# It's Not Your Fathers Farmland Market



## Vol (Jul 5, 2009)

From DTN.....unlike other Ag correction periods, Farmland is basically holding it's own in many areas.

Regards, Mike

https://www.dtnpf.com/agriculture/web/ag/news/article/2016/10/27/fathers-farmland-market


----------



## swmnhay (Jun 13, 2008)

I'd say land is down 20% off the highs here.

If interest rates go up any land will fall more.

Interest @ 4% on 10,000 land is $400 per acre.At 8% is $800 per acre.In the 80's it jumped to 15-20%


----------



## Vol (Jul 5, 2009)

swmnhay said:


> Interest @ 4% on 10,000 land is $400 per acre.At 8% is $800 per acre.In the 80's it jumped to 15-20%


Yes it did....and surely there won't be the number of knucklehead farmers and bankers that will take the plunge if interest rates climb into double digits. I am sure there are some who cannot take lessons from recent history but I would think that most will.

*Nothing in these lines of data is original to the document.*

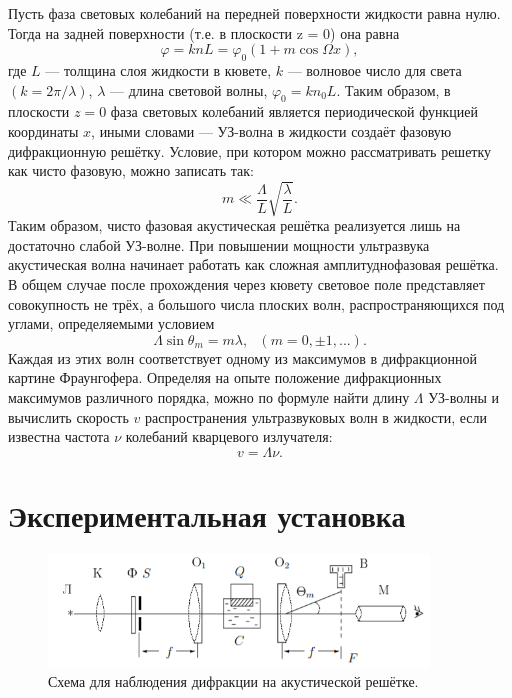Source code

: \documentclass[a4paper, 14pt]{extarticle}%
\newcommand\ECaption[1]{%
     \captionsetup{font=footnotesize}%
     \caption{#1}}
\begin{document}
Пусть фаза световых колебаний на передней поверхности жидкости
равна нулю. Тогда на задней поверхности (т.е. в плоскости z = 0) она
равна
\begin{equation}
\varphi = knL = \varphi_0(1+m\cos\Omega x),
\end{equation}
где $L$ — толщина слоя жидкости в кювете, $k$ — волновое число для света $(k = 2\pi/\lambda)$, $\lambda$ — длина световой волны, $\varphi_0 = kn_0L$. Таким образом,
в плоскости $z = 0$ фаза световых колебаний является периодической
функцией координаты $x$, иными словами — УЗ-волна в жидкости создаёт фазовую дифракционную решётку. Условие, при котором можно рассматривать решетку как чисто фазовую, можно записать так:
\begin{equation}
m\ll \frac{\Lambda}{L}\sqrt{\dfrac{\lambda}{L}}.
\end{equation}
Таким образом, чисто фазовая акустическая решётка реализуется лишь
на достаточно слабой УЗ-волне. При повышении мощности ультразвука акустическая волна начинает работать как сложная амплитуднофазовая решётка.
В общем
случае после прохождения через кювету световое поле представляет
совокупность не трёх, а большого числа плоских волн, распространяющихся под углами, определяемыми условием
\begin{equation}
\Lambda\sin \theta_m = m\lambda, \text{ } (m = 0, \pm 1,...).
\end{equation}
Каждая из этих волн соответствует одному из максимумов в дифракционной картине Фраунгофера.
Определяя на опыте положение дифракционных максимумов различного порядка, можно по формуле найти длину $\Lambda$ УЗ-волны и
вычислить скорость $v$ распространения ультразвуковых волн в жидкости, если известна частота $\nu$ колебаний кварцевого излучателя:
\begin{equation}
v = \Lambda \nu.
\end{equation}


\section*{Экспериментальная установка}

\begin{figure}[h]
\begin{center}
\includegraphics[width=0.9\textwidth]{ust}
\end{center}
\ECaption{Схема для наблюдения дифракции на акустической решётке.}
\end{figure}
\end{document}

Banking regulations are so much different now than in the 80's....that should remedy many.

Regards, Mike


----------



## swmnhay (Jun 13, 2008)

Vol said:


> Yes it did....and surely there won't be the number of knucklehead farmers and bankers that will take the plunge if interest rates climb into double digits. I am sure there are some who cannot take lessons from recent history but I would think that most will.
> 
> Banking regulations are so much different now than in the 80's....that should remedy many.
> 
> Regards, Mike


My local bank will only borrow 3500 an acre to buy land.You have to come up with the rest in cash or other collateral.This is now buying land at 8-12K per acre.

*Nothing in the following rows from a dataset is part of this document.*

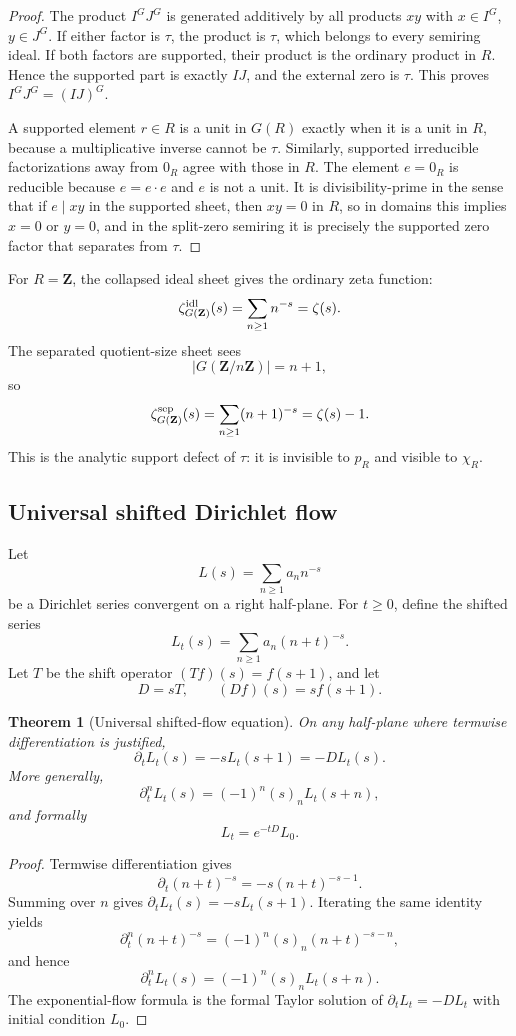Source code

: \documentclass[11pt]{article}
\newcommand{\Z}{\mathbf Z}
\theoremstyle{plain}
\newtheorem{theorem}{Theorem}[section]
\theoremstyle{definition}
\numberwithin{equation}{section}
\begin{document}
\begin{proof}
The product \(I^GJ^G\) is generated additively by all products \(xy\) with \(x\in I^G\), \(y\in J^G\).  If either factor is \(\tau\), the product is \(\tau\), which belongs to every semiring ideal.  If both factors are supported, their product is the ordinary product in \(R\).  Hence the supported part is exactly \(IJ\), and the external zero is \(\tau\).  This proves \(I^GJ^G=(IJ)^G\).

A supported element \(r\in R\) is a unit in \(G(R)\) exactly when it is a unit in \(R\), because a multiplicative inverse cannot be \(\tau\).  Similarly, supported irreducible factorizations away from \(0_R\) agree with those in \(R\).  The element \(e=0_R\) is reducible because \(e=e\cdot e\) and \(e\) is not a unit.  It is divisibility-prime in the sense that if \(e\mid xy\) in the supported sheet, then \(xy=0\) in \(R\), so in domains this implies \(x=0\) or \(y=0\), and in the split-zero semiring it is precisely the supported zero factor that separates from \(\tau\).
\end{proof}

For \(R=\Z\), the collapsed ideal sheet gives the ordinary zeta function:
\[
 \zeta_{G(\Z)}^{\rm idl}(s)=\sum_{n\ge1}n^{-s}=\zeta(s).
\]
The separated quotient-size sheet sees
\[
 |G(\Z/n\Z)|=n+1,
\]
so
\[
 \zeta_{G(\Z)}^{\rm sep}(s)=\sum_{n\ge1}(n+1)^{-s}=\zeta(s)-1.
\]
This is the analytic support defect of \(\tau\): it is invisible to \(p_R\) and visible to \(\chi_R\).

\subsection{Universal shifted Dirichlet flow}

Let
\[
 L(s)=\sum_{n\ge1}a_n n^{-s}
\]
be a Dirichlet series convergent on a right half-plane.  For \(t\ge0\), define the shifted series
\[
 L_t(s)=\sum_{n\ge1}a_n(n+t)^{-s}.
\]
Let \(T\) be the shift operator \((Tf)(s)=f(s+1)\), and let
\[
 D=sT,
 \qquad
 (Df)(s)=s f(s+1).
\]

\begin{theorem}[Universal shifted-flow equation]\label{thm:universal-flow}
On any half-plane where termwise differentiation is justified,
\[
 \partial_tL_t(s)=-sL_t(s+1)=-DL_t(s).
\]
More generally,
\[
 \partial_t^nL_t(s)=(-1)^n(s)_nL_t(s+n),
\]
and formally
\[
 L_t=e^{-tD}L_0.
\]
\end{theorem}

\begin{proof}
Termwise differentiation gives
\[
 \partial_t(n+t)^{-s}=-s(n+t)^{-s-1}.
\]
Summing over \(n\) gives \(\partial_tL_t(s)=-sL_t(s+1)\).  Iterating the same identity yields
\[
 \partial_t^n(n+t)^{-s}=(-1)^n(s)_n(n+t)^{-s-n},
\]
and hence
\[
 \partial_t^nL_t(s)=(-1)^n(s)_nL_t(s+n).
\]
The exponential-flow formula is the formal Taylor solution of \(\partial_tL_t=-DL_t\) with initial condition \(L_0\).
\end{proof}
\end{document}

In the 80's many borrowed against the pd for farm to buy the next one and ended up loosing them both.


----------



## stack em up (Mar 7, 2013)

Great aunt sold 160 next to ours in 1983, not sure of price, but I know great uncle (her brother-in-law) told her the buyer won't ever make the interest. He didn't. It was 21% at the time. It was sold numerous times the next 3 years or so, each time went back. Looking back I know why dad didn't buy it, but it sure would've been have a half section right in one chunk.


----------



## Vol (Jul 5, 2009)

Yeah, I wanted to buy a quarter section out in Kansas five years ago, but I didn't because I knew it was over-priced....but it sure was great soil and great hunting.....a long way from home....986 miles to be exact.

Regards, Mike


----------